I loved the skateboarding yesterday for the kids’ glee but the swimming was consistently excellent - particularly the tactics in the mixed relays.
Anyway, photos. Yes! A great gallery today from my colleagues on the picture desk:
Decathlon: The leader, Canada’s Damian Warner, steamed home in heat three of the 110m hurdles and increased his lead over the pack.
The standings are now:
1) Damian Warner (Canada) 5767 points
2) Ashley Moloney (Australia) 5605 points
3) Pierce Lepage (Canada) 5454 points
4) Kevin Mayer (France) 5327 points
5) Garrett Scantling (USA) 5309 points
The fast track may be helping those who do better in the sprints than the field events. But no matter, Warner is putting in a brilliant performance and will take some catching.
Men’s park skateboarding: Four heats of five skaters in the prelims with the top eight overall going into the final later today. So where you finish in your heat is not that significant - you could finish fifth and still go to the final if your score is good enough. Anyway, after two runs of heat one, the world No 1 Heimna Reynolds is struggling a little - with a 44.29 his best score, which won’t be good enough for the final in all probability. Let’s see what he does on his third run ... and he gets a 63.09 . Hmmm, the experts reckon anything over 75 as your best score from your three runs will get a skater into the final. The heat finishes with these top three:
1) Zion Wright (USA) - 67.21
2) Heimana Reynolds (USA) - 63.09
3) Andy Anderson (Canada) - 60.78
There are still 15 skaters to come and none of those men will feel assured of a place in the final.
Updated
Decathlon: The world record holder Kevin Myer puts on a strong showing in the 110m hurdles, winning his heat. The overnight leader Damian Warner goes in heat three, so we’ll see how things stand after his run.
Right. A few more events are about to start now. We have the decathlon 110m hurdles, Switzerland v USA in the women’s beach volleyball semi-finals and the qualifying for the men’s park skateboarding. The women’s event yesterday was one of my highlights of the Games so far. Not just because of the skill of the athletes, but because the kids – and they were mainly kids – looked genuinely happy for each other’s success. At their age, I’d have stormed off with my skateboard as soon as anyone did better than me (which would be very quickly). Here’s a little more on yesterday’s action:
“Morning Tom!” cries Jonathan Perry. “It’s before 9am here in Tokyo and I’m dripping with sweat after taking part in the less-than-Olympic event of putting the bins out.
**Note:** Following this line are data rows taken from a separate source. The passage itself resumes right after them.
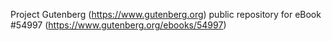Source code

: Project Gutenberg (https://www.gutenberg.org) public repository for
eBook #54997 (https://www.gutenberg.org/ebooks/54997)
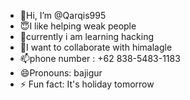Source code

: - 👋Hi, I’m @Qarqis995
- 😇I like helping weak people
- 📖currently i am learning hacking 
- 🤝I want to collaborate with himalagle
- 📫phone number : +62 838-5483-1183
- 😄Pronouns: bajigur
- ⚡ Fun fact: It's holiday tomorrow

<!---------------------------------------

Qarqis995/Qarqis995 is a ✨ special ✨ repository because its `README.md` (this file) appears on your GitHub profile.
You can click the Preview link to take a look at your changes.
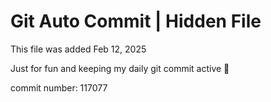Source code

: # Git Auto Commit | Hidden File

This file was added Feb 12, 2025

Just for fun and keeping my daily git commit active 🤪

commit number: 117077
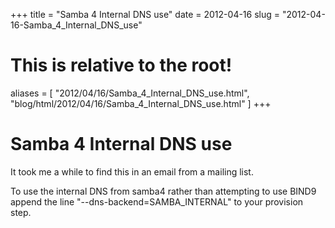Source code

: +++
title = "Samba 4 Internal DNS use"
date = 2012-04-16
slug = "2012-04-16-Samba_4_Internal_DNS_use"
# This is relative to the root!
aliases = [ "2012/04/16/Samba_4_Internal_DNS_use.html", "blog/html/2012/04/16/Samba_4_Internal_DNS_use.html" ]
+++
# Samba 4 Internal DNS use

It took me a while to find this in an email from a mailing list.

To use the internal DNS from samba4 rather than attempting to use BIND9
append the line \"\--dns-backend=SAMBA_INTERNAL\" to your provision
step.
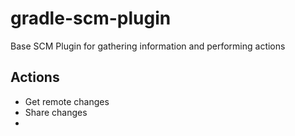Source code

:gradle-scm-plugin
=================

Base SCM Plugin for gathering information and performing actions

Actions
-------

* Get remote changes
* Share changes
* 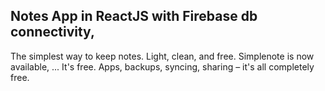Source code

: 
## Notes App in ReactJS with Firebase db connectivity,

The simplest way to keep notes. Light, clean, and free. Simplenote is now available, ... It's free. Apps, backups, syncing, sharing – it's all completely free.
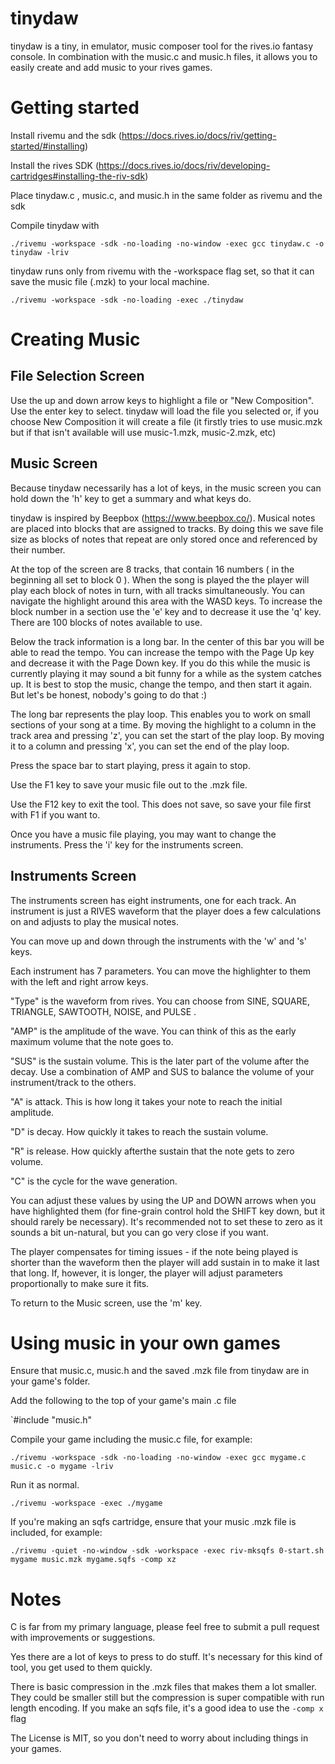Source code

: # tinydaw
tinydaw is a tiny, in emulator, music composer tool for the rives.io fantasy console. In combination with the music.c and music.h files, it allows you to easily create and add music to your rives games.

# Getting started

Install rivemu and the sdk (https://docs.rives.io/docs/riv/getting-started/#installing)

Install the rives SDK (https://docs.rives.io/docs/riv/developing-cartridges#installing-the-riv-sdk)

Place tinydaw.c , music.c, and music.h in the same folder as rivemu and the sdk

Compile tinydaw with

`./rivemu -workspace -sdk -no-loading -no-window -exec gcc tinydaw.c -o tinydaw -lriv`

tinydaw runs only from rivemu with the -workspace flag set, so that it can save the music file (.mzk) to your local machine.

`./rivemu -workspace -sdk -no-loading -exec ./tinydaw`

# Creating Music

## File Selection Screen

Use the up and down arrow keys to highlight a file or "New Composition". Use the enter key to select. tinydaw will load the file you selected or, if you choose New Composition it will create a file (it firstly tries to use music.mzk but if that isn't available will use music-1.mzk, music-2.mzk, etc)

## Music Screen

Because tinydaw necessarily has a lot of keys, in the music screen you can hold down the 'h' key to get a summary and what keys do.

tinydaw is inspired by Beepbox (https://www.beepbox.co/). Musical notes are placed into blocks that are assigned to tracks. By doing this we save file size as blocks of notes that repeat are only stored once and referenced by their number.

At the top of the screen are 8 tracks, that contain 16 numbers ( in the beginning all set to block 0 ). When the song is played the the player will play each block of notes in turn, with all tracks simultaneously. You can navigate the highlight around this area with the WASD keys. To increase the block number in a section use the 'e' key and to decrease it use the 'q' key. There are 100 blocks of notes available to use.

Below the track information is a long bar. In the center of this bar you will be able to read the tempo. You can increase the tempo with the Page Up key and decrease it with the Page Down key. If you do this while the music is currently playing it may sound a bit funny for a while as the system catches up. It is best to stop the music, change the tempo, and then start it again. But let's be honest, nobody's going to do that :)

The long bar represents the play loop. This enables you to work on small sections of your song at a time. By moving the highlight to a column in the track area and pressing 'z', you can set the start of the play loop. By moving it to a column and pressing 'x', you can set the end of the play loop.

Press the space bar to start playing, press it again to stop.

Use the F1 key to save your music file out to the .mzk file.

Use the F12 key to exit the tool. This does not save, so save your file first with F1 if you want to.

Once you have a music file playing, you may want to change the instruments. Press the 'i' key for the instruments screen.

## Instruments Screen

The instruments screen has eight instruments, one for each track. An instrument is just a RIVES waveform that the player does a few calculations on and adjusts to play the musical notes.

You can move up and down through the instruments with the 'w' and 's' keys.

Each instrument has 7 parameters. You can move the highlighter to them with the left and right arrow keys.

"Type" is the waveform from rives. You can choose from SINE, SQUARE, TRIANGLE, SAWTOOTH, NOISE, and PULSE .

"AMP" is the amplitude of the wave. You can think of this as the early maximum volume that the note goes to.

"SUS" is the sustain volume. This is the later part of the volume after the decay. Use a combination of AMP and SUS to balance the volume of your instrument/track to the others.

"A" is attack. This is how long it takes your note to reach the initial amplitude.

"D" is decay. How quickly it takes to reach the sustain volume.

"R" is release. How quickly afterthe sustain that the note gets to zero volume.

"C" is the cycle for the wave generation.

You can adjust these values by using the UP and DOWN arrows when you have highlighted them (for fine-grain control hold the SHIFT key down, but it should rarely be necessary). It's recommended not to set these to zero as it sounds a bit un-natural, but you can go very close if you want.

The player compensates for timing issues - if the note being played is shorter than the waveform then the player will add sustain in to make it last that long. If, however, it is longer, the player will adjust parameters proportionally to make sure it fits.

To return to the Music screen, use the 'm' key.

# Using music in your own games

Ensure that music.c, music.h and the saved .mzk file from tinydaw are in your game's folder.

Add the following to the top of your game's main .c file

`#include "music.h"

Compile your game including the music.c file, for example:

`./rivemu -workspace -sdk -no-loading -no-window -exec gcc mygame.c music.c -o mygame -lriv`

Run it as normal.

`./rivemu -workspace -exec ./mygame`

If you're making an sqfs cartridge, ensure that your music .mzk file is included, for example:

`./rivemu -quiet -no-window -sdk -workspace -exec riv-mksqfs 0-start.sh mygame music.mzk mygame.sqfs -comp xz`

# Notes

C is far from my primary language, please feel free to submit a pull request with improvements or suggestions.

Yes there are a lot of keys to press to do stuff. It's necessary for this kind of tool, you get used to them quickly.

There is basic compression in the .mzk files that makes them a lot smaller. They could be smaller still but the compression is super compatible with run length encoding. If you make an sqfs file, it's a good idea to use the `-comp x` flag

The License is MIT, so you don't need to worry about including things in your games.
“So here’s a question - is any action going to be taken against Tokyo for the obvious lie in their host city application about summer being ‘mild and sunny and perfect for sport’? Or against the IOC for taking the claim on face value and not bothering to google ‘summer temperatures in Tokyo’? I assume not, but surely there should be some kind of penalty for blatant untruths in ones application?”
Yeah, Tokyo may have been a little flexible with the truth in their application. But surely the rich dudes who run the IOC had been to Tokyo in the summer during one of their freebie trips? Although I imagine the aircon in their five-star hotel was excellent, so maybe they didn’t notice the heat.
Updated
And here is what we can expect from Team USA in the hours ahead. Just a hunch, but I think they will win some medals.
10.05pm EDT: men’s shot put final
Ryan Crouser, the 28-year-old American who holds the world record in both indoor and outdoor shot put, has a great chance at his second Olympic gold. Crouser won the shot put competition in Rio de Janeiro, where he set an Olympic record, and at the US trials in June, he set a new world record with a 23.37m throw. Crouser had the best throw in the semi-final by a margin of more than half a meter. Two other Americans, Payton Otterdahl and Joe Kovacs, earned berths in the final, too, grabbing the last two qualifying spots.
10.55pm EDT: men’s 110m hurdles final
Both Americans competing in the men’s 110m hurdles won their respective semi-final races; Grant Holloway finished with just a slightly faster time than Devon Allen. Holloway is the reigning world champion in the event, and Allen made the US team for Rio and finished fifth in the event. Each has a solid chance to medal.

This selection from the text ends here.